Protocol of the Session on October 18, 2000

Vor zwei Jahren, am 27. November 1998, tönte die Staatskanzlei noch: „Stoiber: Zusammenschluss Viag – Alusuisse Lonza schafft sechstgrößten Industriekonzern Deutschlands mit Sitz in München.“ Alle diese vor zwei Jahren gemachten Aussagen sind heute Schall und Rauch. Wie wurde die Verlegung des Viag-Firmensitzes von Bonn nach München bejubelt; jetzt wandert er zurück nach Düsseldorf. Die SKW Trostberg, das Spezialchemieunternehmen, fusioniert mit Degussa, der Name verschwindet, der Firmensitz ist künftig Düsseldorf. Die „Süddeutsche Zeitung“ vom 20. September brachte es auf den Punkt: „Aus dem Merger of Equals“ wurde eine Übernahme. Die erfolgreiche Viag Intercom wird eine britische Firma. Ich habe persönlich kein Vertrauen zu den verabreichten Beruhigungspillen aus der Staatskanzlei.

Was von Beteuerungen internationaler Telefonkonzerne zu halten ist, haben wir bei der Atecs, dem Maschinenbaubereich von Mannesmann, gesehen. Der versprochene Börsengang der Firma, mit 23000 Arbeitsplätzen in Bayern bei Rexroth, Sachs und Krauss Maffei unterblieb; stattdessen erfolgte ein von der Staatsregierung unterstützter Verkauf an das Konsortium Siemens/Bosch mit anschließender Zerlegung des Unternehmens. Herr Stoiber hat auch das Rover-Abenteuer von BMW wärmstens begrüßt. Der Ausgang ist bekannt: 10 Milliarden gingen den Bach runter.

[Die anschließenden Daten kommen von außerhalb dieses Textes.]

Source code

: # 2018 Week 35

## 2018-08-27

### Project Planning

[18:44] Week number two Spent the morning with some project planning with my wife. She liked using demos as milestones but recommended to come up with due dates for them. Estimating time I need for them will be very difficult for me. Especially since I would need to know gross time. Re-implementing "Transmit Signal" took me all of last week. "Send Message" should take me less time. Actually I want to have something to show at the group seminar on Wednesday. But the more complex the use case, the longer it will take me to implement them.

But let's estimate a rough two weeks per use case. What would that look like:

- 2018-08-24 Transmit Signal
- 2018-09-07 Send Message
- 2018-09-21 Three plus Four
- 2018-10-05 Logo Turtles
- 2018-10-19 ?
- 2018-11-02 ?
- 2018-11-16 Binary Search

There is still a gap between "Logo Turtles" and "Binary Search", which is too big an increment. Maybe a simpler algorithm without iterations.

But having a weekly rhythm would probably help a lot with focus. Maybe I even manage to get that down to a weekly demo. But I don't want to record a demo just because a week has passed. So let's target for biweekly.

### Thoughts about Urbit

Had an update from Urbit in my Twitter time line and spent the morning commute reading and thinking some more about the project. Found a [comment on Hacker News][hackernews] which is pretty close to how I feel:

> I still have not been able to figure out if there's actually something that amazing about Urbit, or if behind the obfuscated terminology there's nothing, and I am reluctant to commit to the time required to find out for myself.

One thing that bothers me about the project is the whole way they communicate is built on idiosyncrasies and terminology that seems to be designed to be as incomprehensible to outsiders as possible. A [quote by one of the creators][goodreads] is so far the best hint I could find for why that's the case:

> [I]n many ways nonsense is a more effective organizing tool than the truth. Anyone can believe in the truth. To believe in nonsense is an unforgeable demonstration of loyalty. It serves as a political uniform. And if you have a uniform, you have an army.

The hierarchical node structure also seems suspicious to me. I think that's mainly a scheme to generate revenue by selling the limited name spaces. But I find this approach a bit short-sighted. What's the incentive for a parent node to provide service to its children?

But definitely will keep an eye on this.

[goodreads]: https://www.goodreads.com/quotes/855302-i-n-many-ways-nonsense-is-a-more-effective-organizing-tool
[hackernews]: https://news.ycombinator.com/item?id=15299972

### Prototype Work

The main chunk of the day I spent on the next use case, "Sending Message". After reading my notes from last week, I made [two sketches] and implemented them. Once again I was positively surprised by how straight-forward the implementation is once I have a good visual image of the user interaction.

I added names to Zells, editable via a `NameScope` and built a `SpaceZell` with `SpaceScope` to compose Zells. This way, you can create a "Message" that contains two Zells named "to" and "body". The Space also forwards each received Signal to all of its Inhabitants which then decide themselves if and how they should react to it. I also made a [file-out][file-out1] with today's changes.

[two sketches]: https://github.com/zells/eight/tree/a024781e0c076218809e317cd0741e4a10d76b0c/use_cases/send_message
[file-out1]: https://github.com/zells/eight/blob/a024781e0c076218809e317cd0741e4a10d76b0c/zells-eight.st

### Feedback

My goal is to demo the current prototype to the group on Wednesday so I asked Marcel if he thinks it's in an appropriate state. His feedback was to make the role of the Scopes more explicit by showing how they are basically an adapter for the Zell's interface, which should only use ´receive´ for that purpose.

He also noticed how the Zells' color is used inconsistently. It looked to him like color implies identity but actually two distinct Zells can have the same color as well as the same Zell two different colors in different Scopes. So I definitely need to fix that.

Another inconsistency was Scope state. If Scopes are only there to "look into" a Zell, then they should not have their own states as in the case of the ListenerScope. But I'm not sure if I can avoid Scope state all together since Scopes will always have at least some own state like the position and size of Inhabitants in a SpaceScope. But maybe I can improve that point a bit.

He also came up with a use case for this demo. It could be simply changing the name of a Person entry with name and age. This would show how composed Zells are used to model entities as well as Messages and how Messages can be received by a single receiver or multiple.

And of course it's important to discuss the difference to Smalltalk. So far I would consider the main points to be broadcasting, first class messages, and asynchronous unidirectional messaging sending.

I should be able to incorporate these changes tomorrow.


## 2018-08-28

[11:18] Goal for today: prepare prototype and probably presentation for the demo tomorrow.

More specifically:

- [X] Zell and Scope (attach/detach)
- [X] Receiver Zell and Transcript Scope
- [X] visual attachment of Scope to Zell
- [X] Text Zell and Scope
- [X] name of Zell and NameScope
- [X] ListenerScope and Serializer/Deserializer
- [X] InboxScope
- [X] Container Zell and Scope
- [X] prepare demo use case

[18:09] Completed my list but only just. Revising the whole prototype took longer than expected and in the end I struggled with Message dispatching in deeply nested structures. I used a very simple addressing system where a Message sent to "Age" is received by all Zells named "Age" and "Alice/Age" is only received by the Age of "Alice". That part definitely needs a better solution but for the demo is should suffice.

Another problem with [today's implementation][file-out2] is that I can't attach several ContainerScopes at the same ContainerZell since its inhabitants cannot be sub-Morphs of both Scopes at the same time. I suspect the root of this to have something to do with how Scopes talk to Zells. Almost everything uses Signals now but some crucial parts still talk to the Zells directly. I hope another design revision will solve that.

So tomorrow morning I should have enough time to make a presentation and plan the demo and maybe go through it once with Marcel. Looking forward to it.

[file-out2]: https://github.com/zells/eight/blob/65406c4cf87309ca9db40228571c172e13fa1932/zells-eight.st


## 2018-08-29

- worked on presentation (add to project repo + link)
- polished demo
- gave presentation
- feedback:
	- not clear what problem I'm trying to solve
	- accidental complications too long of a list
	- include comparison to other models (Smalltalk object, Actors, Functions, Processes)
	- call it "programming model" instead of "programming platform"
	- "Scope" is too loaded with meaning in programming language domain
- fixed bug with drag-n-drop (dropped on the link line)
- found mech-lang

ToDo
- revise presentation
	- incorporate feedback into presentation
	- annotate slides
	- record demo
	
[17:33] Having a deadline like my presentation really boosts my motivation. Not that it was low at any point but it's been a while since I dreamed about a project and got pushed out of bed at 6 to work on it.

Zur Privatisierungspolitik der Staatsregierung gibt es eine bemerkenswerte Presseerklärung des Finanzministeriums vom 12. Mai 2000. Ich zitiere:

Der Freistaat Bayern hat im Rahmen seiner Privatisierungspolitik substantielle Vermögenswerte abgegeben, das heißt sein sprichwörtliches Tafelsilber veräußert. Das sind über viele Jahre geschaffene Werte.

So das Finanzministerium.

Bayern verlor mit den lukrativen Unternehmensbeteiligungen auch die Chancen auf zukünftig mögliche Erträgnisse.

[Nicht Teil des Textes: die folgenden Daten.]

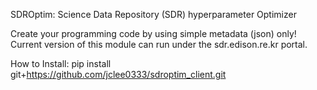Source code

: SDROptim: Science Data Repository (SDR) hyperparameter Optimizer

Create your programming code by using simple metadata (json) only!
Current version of this module can run under the sdr.edison.re.kr portal.

How to Install:
pip install git+https://github.com/jclee0333/sdroptim_client.git
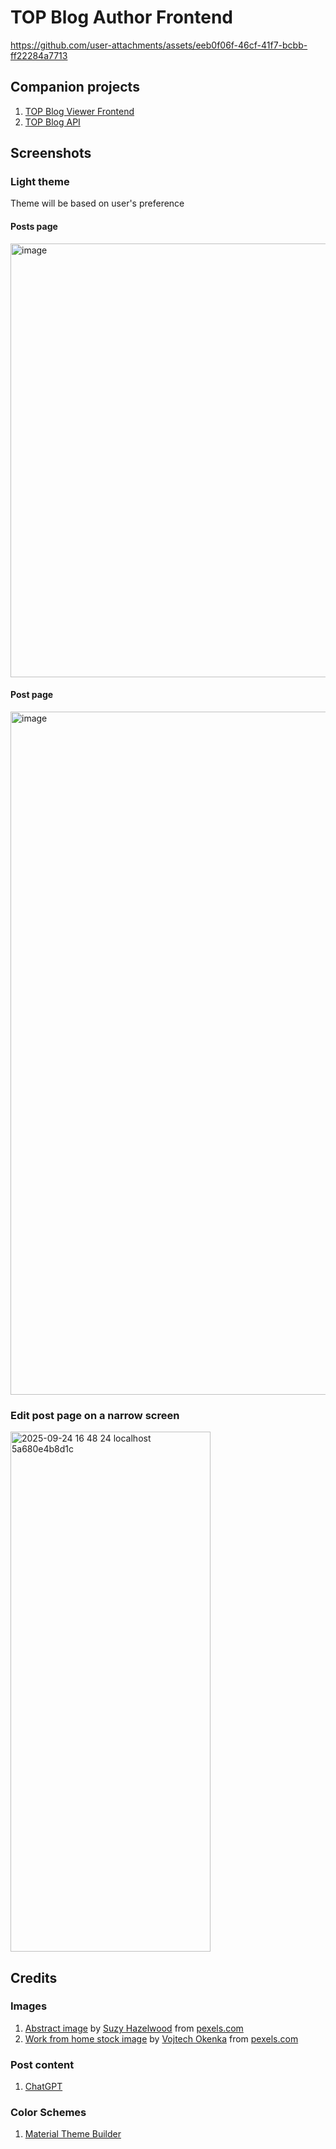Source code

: # TOP Blog Author Frontend

https://github.com/user-attachments/assets/eeb0f06f-46cf-41f7-bcbb-ff22284a7713

## Companion projects
1. [TOP Blog Viewer Frontend](https://github.com/ajayfoo/top-blog-viewer-frontend)
2. [TOP Blog API](https://github.com/ajayfoo/top-blog-api)

## Screenshots
### Light theme
Theme will be based on user's preference  

#### Posts page
<img width="1366" height="694" alt="image" src="https://github.com/user-attachments/assets/47c1a8ee-1978-4690-bb37-d700f53c2d07" />

#### Post page
<img width="1351" height="1093" alt="image" src="https://github.com/user-attachments/assets/1428c21a-84af-4a06-9ace-79c4f20d7191" />

### Edit post page on a narrow screen
<img width="320" height="832" alt="2025-09-24 16 48 24 localhost 5a680e4b8d1c" src="https://github.com/user-attachments/assets/6e20d173-c410-43d7-88cf-5d64df22ba07" />

## Credits
### Images
1. [Abstract image](https://www.pexels.com/photo/blue-and-red-galaxy-artwork-1629236/) by [Suzy Hazelwood](https://www.pexels.com/@suzyhazelwood/) from [pexels.com](https://www.pexels.com)
2. [Work from home stock image](https://www.pexels.com/photo/person-holding-apple-magic-mouse-392018) by [Vojtech Okenka](https://www.pexels.com/@vojtech-okenka-127162/) from [pexels.com](https://www.pexels.com)

### Post content
1. [ChatGPT](https://chatgpt.com)

### Color Schemes
1. [Material Theme Builder](https://material-foundation.github.io/material-theme-builder/)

Meine Damen und Herren, jetzt, nachdem man eine Begründung für die Beteiligung an den UMTS-Erlösen sucht, bequemt man sich sogar zur Wahrheit. Wir stellen fest: Zuerst lautete das Motto der Staatsregierung: Nicht besitzen, sondern gestalten. Heute heißt es: Weder besitzen noch gestalten.

(Beifall bei der SPD)

Gestaltungskraft ist vor allem in der Regionalpolitik gefragt, die Herr Wiesheu angesprochen hat. Unser neuer Landesvorsitzender, Wolfgang Hoderlein, hat Recht, wenn er beklagt: „In keinem Flächenland der Bundesrepublik ist das wirtschaftliche Gefälle größer als im Freistaat.“ Das gilt für die Arbeitslosigkeit, die Wirtschaftskraft und die Einkommenslage gleichermaßen.

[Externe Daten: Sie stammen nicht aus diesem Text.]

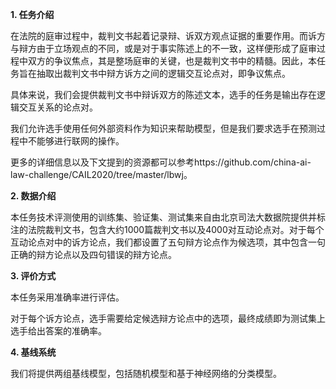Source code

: **1. 任务介绍**

在法院的庭审过程中，裁判文书起着记录辩、诉双方观点证据的重要作用。而诉方与辩方由于立场观点的不同，或是对于事实陈述上的不一致，这样便形成了庭审过程中双方的争议焦点，其是整场庭审的关键，也是裁判文书中的精髓。因此，本任务旨在抽取出裁判文书中辩方诉方之间的逻辑交互论点对，即争议焦点。

具体来说，我们会提供裁判文书中辩诉双方的陈述文本，选手的任务是输出存在逻辑交互关系的论点对。

我们允许选手使用任何外部资料作为知识来帮助模型，但是我们要求选手在预测过程中不能够进行联网的操作。

更多的详细信息以及下文提到的资源都可以参考https://github.com/china-ai-law-challenge/CAIL2020/tree/master/lbwj。

**2. 数据介绍**

本任务技术评测使用的训练集、验证集、测试集来自由北京司法大数据院提供并标注的法院裁判文书，包含大约1000篇裁判文书以及4000对互动论点对。对于每个互动论点对中的诉方论点，我们都设置了五句辩方论点作为候选项，其中包含一句正确的辩方论点以及四句错误的辩方论点。

**3. 评价方式**

本任务采用准确率进行评估。

对于每个诉方论点，选手需要给定候选辩方论点中的选项，最终成绩即为测试集上选手给出答案的准确率。

**4. 基线系统**

我们将提供两组基线模型，包括随机模型和基于神经网络的分类模型。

(Dr. Bernhard (CSU): Das alles ist auf hohem Niveau!)

Ja, Herr Kollege Bernhard. 23,56% des Bruttoinlandsprodukts in Bayern werden allein in der Landeshauptstadt München erwirtschaftet. Ich wundere mich immer wieder über die Unverfrorenheit der Staatsregierung, sich dies auf ihre Fahnen schreiben zu wollen. Das ist aber ein Verdienst der SPD-Oberbürgermeister von Thomas Wimmer bis Christian Ude.

(Beifall bei der SPD – Dr. Bernhard (CSU): Der Oberbürgermeister wollte doch alles verhindern: Neue Messe, Flughafen, alles!)

Besonders besorgniserregend für die Zukunftsentwicklung ist der „Technologieatlas“ der „Wirtschaftswoche„ vom 30. März dieses Jahres. In der technologischen Leistungsfähigkeit der 97 Raumordnungsregionen der Bundesrepublik liegen zwar München, Regensburg und Nürnberg-Erlangen an erster, dritter und siebter Stelle – das ist sehr erfreulich –, aber Main-Rhön, Westmittelfranken und Oberfranken-Ost liegen an 66., 73. und 92. Stelle der 97 Planungsregionen in der Bundesrepublik. „Stoiber spaltet Bayern“ – das ist das Motto unseres neuen Landesvorsitzenden Wolfgang Hoderlein.

(Beifall bei der SPD)

Wir als SPD-Fraktion fordern: Wir müssen die Regionen in Bayern zusammenführen. Wir müssen gleichwertige Lebensbedingungen in allen Teilen unseres Landes schaffen. Die viel gescholtene EU hat ihre regionalen Fördermittel in Bayern mehr als verdoppelt. Jetzt muss die Staatsregierung handeln. Wir haben einen Antrag zur Erhöhung der regionalen Fördermittel gestellt.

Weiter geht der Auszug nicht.